Artificial intelligence (AI) models analyzing imaging, clinical, and molecular data may improve the diagnosis and prediction of polycystic ovary syndrome, according to a systematic review of 80 studies that found some tools consistently outperform traditional diagnostic approaches and identified potential molecular biomarkers.
The review, conducted by Mustafa Ghaderzadeh, PhD, of Urmia University of Medical Sciences, Iran, and colleagues and published in BMC Medical Informatics and Decision Making, examined applications of AI in diagnostics, biomarker discovery, risk prediction, and clinical decision support for patients with polycystic ovary syndrome (PCOS), as well as model interpretability and the emerging use of generative AI.
As the researchers explained, PCOS affects an estimated 8% to 13% of women of reproductive age worldwide but is often underdiagnosed or misdiagnosed because of variability in phenotypic presentation and inconsistent use of international diagnostic criteria. Standard diagnosis combines clinical evaluation, biochemical markers, and ultrasound imaging. These approaches, however, present their own issues, as ultrasound interpretation is operator-dependent, laboratory thresholds vary across populations, and phenotypic diversity complicates reproducibility.
“AI methods … have recently emerged as promising approaches to address these gaps,” they wrote. “This systematic review showed that … machine learning [ML], deep learning [DL], explainable AI (XAI), and large language models (LLMs) have significant potential to improve the diagnosis, prognosis, and management of PCOS.”
Review Synthesized 80 AI Studies
The researchers searched PubMed, Scopus, and Web of Science from database inception through March 2025. Of 662 records identified, 80 studies met the inclusion criteria after screening and full-text review.
Study designs included retrospective cohorts, cross-sectional studies, case-control analyses, and randomized controlled trials conducted across multiple countries. Sample sizes ranged from fewer than 50 participants to more than 30,000 records.
Given the heterogeneity of designs and outcomes, the studies were grouped into three main domains: imaging-, clinical and electronic health record (EHR)-, and biomarker or omics-based studies.
-
Imaging: Convolutional neural networks—the dominant models in imaging studies—analyzing ultrasound and MRI-derived data reported diagnostic accuracies that were often found to exceed 95% and, in some studies, approach 98% to 99%.
-
Clinical and EHR: Supervised ML algorithms, including random forests and support vector machines, were applied to structured features such as demographics, hormone levels, and metabolic indicators, and were reported to achieve consistently high performance in clinical and biochemical data sets.
-
Biomarker and omics: ML analyses identified candidate biomarkers including HDDC3, SDC2, MAP1LC3A, and OVGP1, “with potential for risk stratification.”
Median reported accuracy for supervised ML models ranged from 78% to 95%, the researchers wrote, with DL approaches frequently demonstrating higher performance.
Explainability and Validation
About one-quarter of the included studies incorporated XAI techniques, including SHAP, LIME, and Grad-CAM. The researchers stated, “Where used, these improved interpretability and clinician confidence, but most models remained opaque.”
Risk-of-bias assessments using QUADAS-2 and ROBIS identified recurring issues with patient selection, data set representativeness, and lack of external validation.
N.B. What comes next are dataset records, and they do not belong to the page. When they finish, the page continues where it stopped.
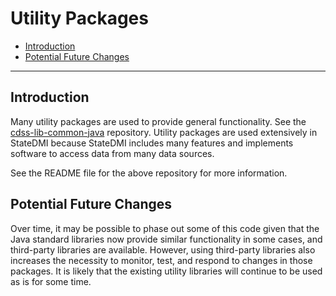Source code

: # Utility Packages #

* [Introduction](#introduction)
* [Potential Future Changes](#potential-future-changes)

------------------

## Introduction ##

Many utility packages are used to provide general functionality.
See the [cdss-lib-common-java](https://github.com/OpenWaterFoundation/cdss-lib-common-java) repository.
Utility packages are used extensively in StateDMI because StateDMI includes many features
and implements software to access data from many data sources.

See the README file for the above repository for more information.

## Potential Future Changes ##

Over time, it may be possible to phase out some of this code given that the Java standard
libraries now provide similar functionality in some cases,
and third-party libraries are available.
However, using third-party libraries also increases the necessity to monitor, test, and respond
to changes in those packages.
It is likely that the existing utility libraries will continue to be used as is for some time.
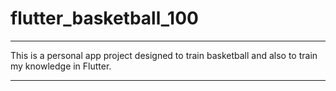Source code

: # flutter_basketball_100
---
This is a personal app project designed to train basketball and also to train my knowledge in Flutter.

---
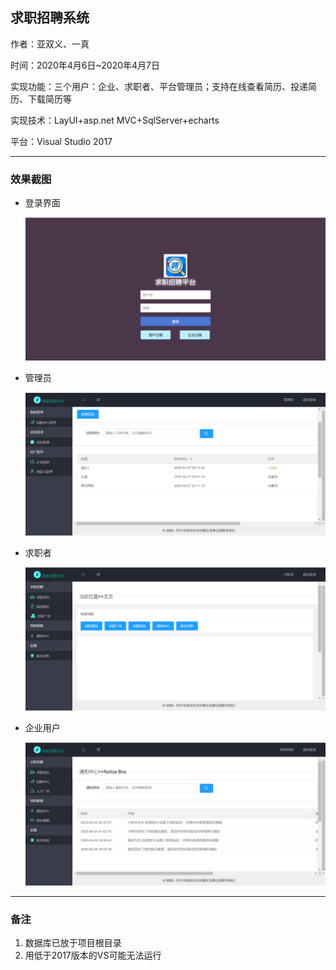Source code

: ## 求职招聘系统

作者：亚双义、一真

时间：2020年4月6日~2020年4月7日

实现功能：三个用户：企业、求职者、平台管理员；支持在线查看简历、投递简历、下载简历等

实现技术：LayUI+asp.net MVC+SqlServer+echarts

平台：Visual Studio 2017

---

### 效果截图

- 登录界面

  ![login](readme_img/login.png)

- 管理员

  ![admin](readme_img/admin.png)

- 求职者

  ![user](readme_img/user.png)

- 企业用户

  ![company](readme_img/company.png)

---

### 备注

1. 数据库已放于项目根目录
2. 用低于2017版本的VS可能无法运行

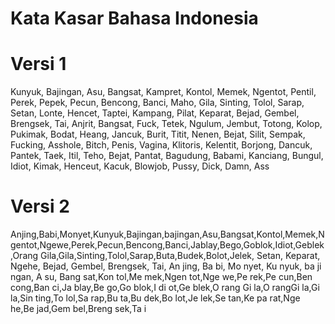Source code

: # Kata Kasar Bahasa Indonesia

# Versi 1
Kunyuk, Bajingan, Asu, Bangsat, Kampret, Kontol, Memek, Ngentot, Pentil, Perek, Pepek, Pecun, Bencong, Banci, Maho, Gila, Sinting, Tolol, Sarap, Setan, Lonte, Hencet, Taptei, Kampang, Pilat, Keparat, Bejad, Gembel, Brengsek, Tai, Anjrit, Bangsat, Fuck, Tetek, Ngulum, Jembut, Totong, Kolop, Pukimak, Bodat, Heang, Jancuk, Burit, Titit, Nenen, Bejat, Silit, Sempak, Fucking, Asshole, Bitch, Penis, Vagina, Klitoris, Kelentit, Borjong, Dancuk, Pantek, Taek, Itil, Teho, Bejat, Pantat, Bagudung, Babami, Kanciang, Bungul, Idiot, Kimak, Henceut, Kacuk, Blowjob, Pussy, Dick, Damn, Ass

# Versi 2
Anjing,Babi,Monyet,Kunyuk,Bajingan,bajingan,Asu,Bangsat,Kontol,Memek,Ngentot,Ngewe,Perek,Pecun,Bencong,Banci,Jablay,Bego,Goblok,Idiot,Geblek,Orang Gila,Gila,Sinting,Tolol,Sarap,Buta,Budek,Bolot,Jelek,  Setan,  Keparat,  Ngehe,  Bejad,  Gembel,  Brengsek,  Tai,  An jing,  Ba bi,  Mo nyet,  Ku nyuk,  ba ji ngan,  A su,  Bang sat,Kon tol,Me mek,Ngen tot,Nge we,Pe rek,Pe cun,Ben cong,Ban ci,Ja blay,Be go,Go blok,I di ot,Ge blek,O rang Gi la,O rangGi la,Gi la,Sin ting,To lol,Sa rap,Bu ta,Bu dek,Bo lot,Je lek,Se tan,Ke pa rat,Nge he,Be jad,Gem bel,Breng sek,Ta i
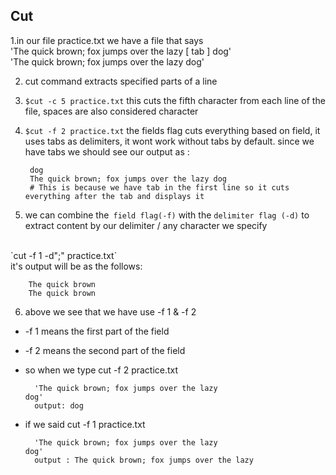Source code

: ## Cut 
1.in our file practice.txt we have a file that says
<br>
'The quick brown; fox jumps over the lazy     												[ tab ] dog'
<br>
'The quick brown; fox jumps over the lazy dog'

2. cut command extracts specified parts of a line

3. `$cut -c 5 practice.txt` this cuts the fifth character from each line of the file, spaces are also considered character

4. `$cut -f 2 practice.txt` the fields flag cuts everything based on field, it uses tabs as delimiters, it wont work without tabs by default. since we have tabs we should see our output as : 

        dog
        The quick brown; fox jumps over the lazy dog
        # This is because we have tab in the first line so it cuts everything after the tab and displays it

5. we can combine the` field flag(-f)` with the `delimiter flag (-d)` to extract content by our delimiter / any character we specify 
<br>
`cut -f 1 -d";" practice.txt`
<br>
it's output will be as the follows:
        
        The quick brown
        The quick brown

6. above we see that we have use -f 1 & -f 2 
* -f 1 means the first part of the field
* -f 2 means the second part of the field
* so when we type cut -f 2 practice.txt
	
		'The quick brown; fox jumps over the lazy     																dog' 
		output: dog 
* if we said cut -f 1 practice.txt 

		'The quick brown; fox jumps over the lazy     																dog' 
		output : The quick brown; fox jumps over the lazy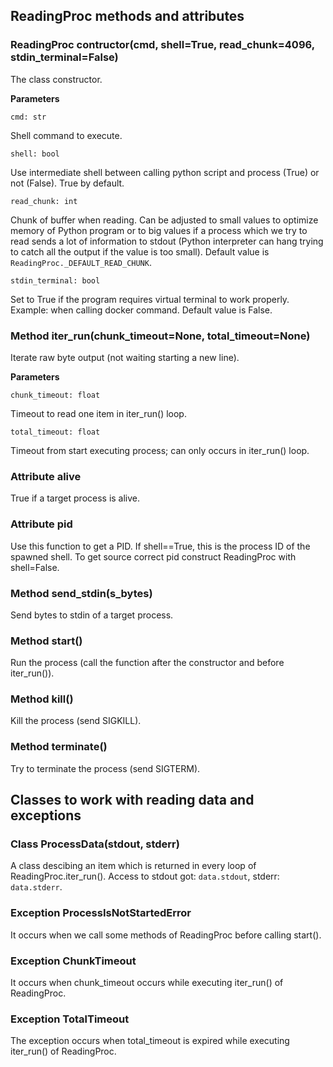 ## ReadingProc methods and attributes

### ReadingProc contructor(cmd, shell=True, read_chunk=4096, stdin_terminal=False)
The class constructor.

**Parameters**

`cmd: str`

Shell command to execute.

`shell: bool`

Use intermediate shell between calling python script and process (True) or not (False). True by default.

`read_chunk: int`

Chunk of buffer when reading. Can be adjusted to small values to optimize memory of Python program or to big values if a process which we try to read sends a lot of information to stdout (Python interpreter can hang trying to catch all the output if the value is too small). Default value is `ReadingProc._DEFAULT_READ_CHUNK`.

`stdin_terminal: bool`

Set to True if the program requires virtual terminal to work properly. Example: when calling docker command. Default value is False.

### Method iter_run(chunk_timeout=None, total_timeout=None)
Iterate raw byte output (not waiting starting a new line).

**Parameters**

`chunk_timeout: float`

Timeout to read one item in iter_run() loop.

`total_timeout: float`

Timeout from start executing process; can only occurs in iter_run() loop.

### Attribute alive
True if a target process is alive.

### Attribute pid
Use this function to get a PID.
If shell==True, this is the process ID of the spawned shell.
To get source correct pid construct ReadingProc with shell=False.

### Method send_stdin(s_bytes)
Send bytes to stdin of a target process.

### Method start()
Run the process (call the function after the constructor and before iter_run()).

### Method kill()
Kill the process (send SIGKILL).

### Method terminate()
Try to terminate the process (send SIGTERM).

## Classes to work with reading data and exceptions

### Class ProcessData(stdout, stderr)
A class descibing an item which is returned in every loop of ReadingProc.iter_run(). Access to stdout got: `data.stdout`, stderr: `data.stderr`.

### Exception ProcessIsNotStartedError
It occurs when we call some methods of ReadingProc before calling start().

### Exception ChunkTimeout
It occurs when chunk_timeout occurs while executing iter_run() of ReadingProc.

### Exception TotalTimeout
The exception occurs when total_timeout is expired while executing iter_run() of ReadingProc.

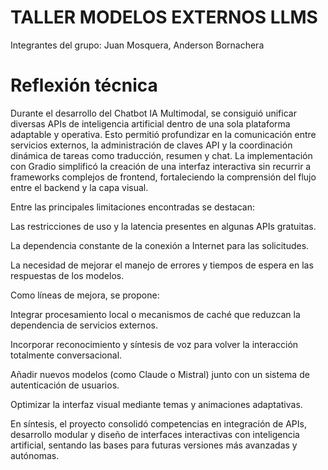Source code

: # TALLER MODELOS EXTERNOS LLMS
Integrantes del grupo:
Juan Mosquera,
Anderson Bornachera

# Reflexión técnica
Durante el desarrollo del Chatbot IA Multimodal, se consiguió unificar diversas APIs de inteligencia artificial dentro de una sola plataforma adaptable y operativa. Esto permitió profundizar en la comunicación entre servicios externos, la administración de claves API y la coordinación dinámica de tareas como traducción, resumen y chat. La implementación con Gradio simplificó la creación de una interfaz interactiva sin recurrir a frameworks complejos de frontend, fortaleciendo la comprensión del flujo entre el backend y la capa visual.

Entre las principales limitaciones encontradas se destacan:

Las restricciones de uso y la latencia presentes en algunas APIs gratuitas.

La dependencia constante de la conexión a Internet para las solicitudes.

La necesidad de mejorar el manejo de errores y tiempos de espera en las respuestas de los modelos.

Como líneas de mejora, se propone:

Integrar procesamiento local o mecanismos de caché que reduzcan la dependencia de servicios externos.

Incorporar reconocimiento y síntesis de voz para volver la interacción totalmente conversacional.

Añadir nuevos modelos (como Claude o Mistral) junto con un sistema de autenticación de usuarios.

Optimizar la interfaz visual mediante temas y animaciones adaptativas.

En síntesis, el proyecto consolidó competencias en integración de APIs, desarrollo modular y diseño de interfaces interactivas con inteligencia artificial, sentando las bases para futuras versiones más avanzadas y autónomas.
Many studies also relied heavily on Kaggle data sets, which the researchers said may limit generalizability.
The researchers also noted that across studies, key limitations included small sample sizes, class imbalance, and methodologic heterogeneity.
“While the performance metrics are encouraging, the evidence base remains fragile, prone to bias, and at risk of overfitting,” they wrote.
Emerging Role of LLMs
The review found that LLMs such as ChatGPT, BERT, and Gemini are being explored for patient communication, clinical note summarization, and literature synthesis.
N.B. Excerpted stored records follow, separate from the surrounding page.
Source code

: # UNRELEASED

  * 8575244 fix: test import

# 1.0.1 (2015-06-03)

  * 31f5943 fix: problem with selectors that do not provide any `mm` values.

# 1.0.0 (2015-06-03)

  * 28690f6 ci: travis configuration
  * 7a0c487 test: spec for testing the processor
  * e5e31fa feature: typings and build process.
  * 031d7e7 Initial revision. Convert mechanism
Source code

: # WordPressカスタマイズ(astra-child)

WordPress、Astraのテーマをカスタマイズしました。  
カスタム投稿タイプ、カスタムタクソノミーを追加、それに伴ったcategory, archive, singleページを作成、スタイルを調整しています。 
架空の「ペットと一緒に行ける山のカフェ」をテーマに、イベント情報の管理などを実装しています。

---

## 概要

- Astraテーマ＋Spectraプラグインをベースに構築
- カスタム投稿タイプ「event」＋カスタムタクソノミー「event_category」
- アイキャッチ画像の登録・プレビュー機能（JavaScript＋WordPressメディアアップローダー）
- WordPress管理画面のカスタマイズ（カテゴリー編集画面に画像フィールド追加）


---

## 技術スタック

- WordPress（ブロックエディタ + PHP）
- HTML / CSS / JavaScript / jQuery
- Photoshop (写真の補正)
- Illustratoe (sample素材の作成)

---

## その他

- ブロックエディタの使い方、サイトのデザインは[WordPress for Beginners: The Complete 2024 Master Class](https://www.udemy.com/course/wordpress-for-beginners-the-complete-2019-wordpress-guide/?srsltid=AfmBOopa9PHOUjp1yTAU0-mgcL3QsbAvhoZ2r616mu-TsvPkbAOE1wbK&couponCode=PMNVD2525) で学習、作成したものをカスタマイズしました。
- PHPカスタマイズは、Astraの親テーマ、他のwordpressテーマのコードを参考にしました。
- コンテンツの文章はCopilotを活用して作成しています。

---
However, researchers noted that concerns remain about the accuracy and reliability of these technologies. Reported risks include biased outputs, hallucinated information, and lack of domain-specific medical training.
“For the safe and effective use of LLMs in health systems, there is a need to develop mechanisms for transparency, repeated validation, and the integration of organized and reliable medical data,” they stated.
Path to Clinical Integration
“AI has the potential to enhance early diagnosis and personalized management of PCOS, but adoption will depend on reproducibility, transparency, and clinician trust rather than accuracy alone,” researchers wrote. They added that clinical adoption remains limited because of gaps in interpretability and inadequate validation.
To combat current limitations in AI tools, the review did identify priorities for future research. These included large multicenter studies, multimodal integration, routine incorporation of XAI, and careful evaluation of LLMs “to ensure safe, equitable, and clinically meaningful integration into PCOS care.”
The researchers reported no conflicts of interest.